SUPPLIED MATERIAL —

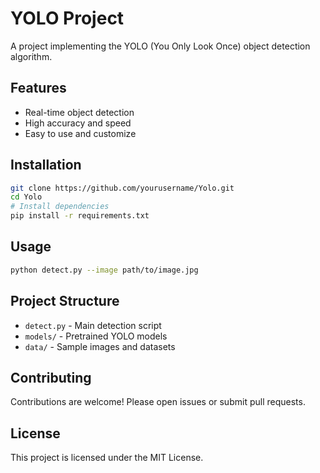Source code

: # YOLO Project

A project implementing the YOLO (You Only Look Once) object detection algorithm.

## Features

- Real-time object detection
- High accuracy and speed
- Easy to use and customize

## Installation

```bash
git clone https://github.com/yourusername/Yolo.git
cd Yolo
# Install dependencies
pip install -r requirements.txt
```

## Usage

```bash
python detect.py --image path/to/image.jpg
```

## Project Structure

- `detect.py` - Main detection script
- `models/` - Pretrained YOLO models
- `data/` - Sample images and datasets

## Contributing

Contributions are welcome! Please open issues or submit pull requests.

## License

This project is licensed under the MIT License.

TRY IT — Set down the entries again without change. Leave the pictures out.

TASK SOLUTION —
Source code

: # YOLO Project

A project implementing the YOLO (You Only Look Once) object detection algorithm.

## Features

- Real-time object detection
- High accuracy and speed
- Easy to use and customize

## Installation

```bash
git clone https://github.com/yourusername/Yolo.git
cd Yolo
# Install dependencies
pip install -r requirements.txt
```

## Usage

```bash
python detect.py --image path/to/image.jpg
```

## Project Structure

- `detect.py` - Main detection script
- `models/` - Pretrained YOLO models
- `data/` - Sample images and datasets

## Contributing

Contributions are welcome! Please open issues or submit pull requests.

## License

This project is licensed under the MIT License.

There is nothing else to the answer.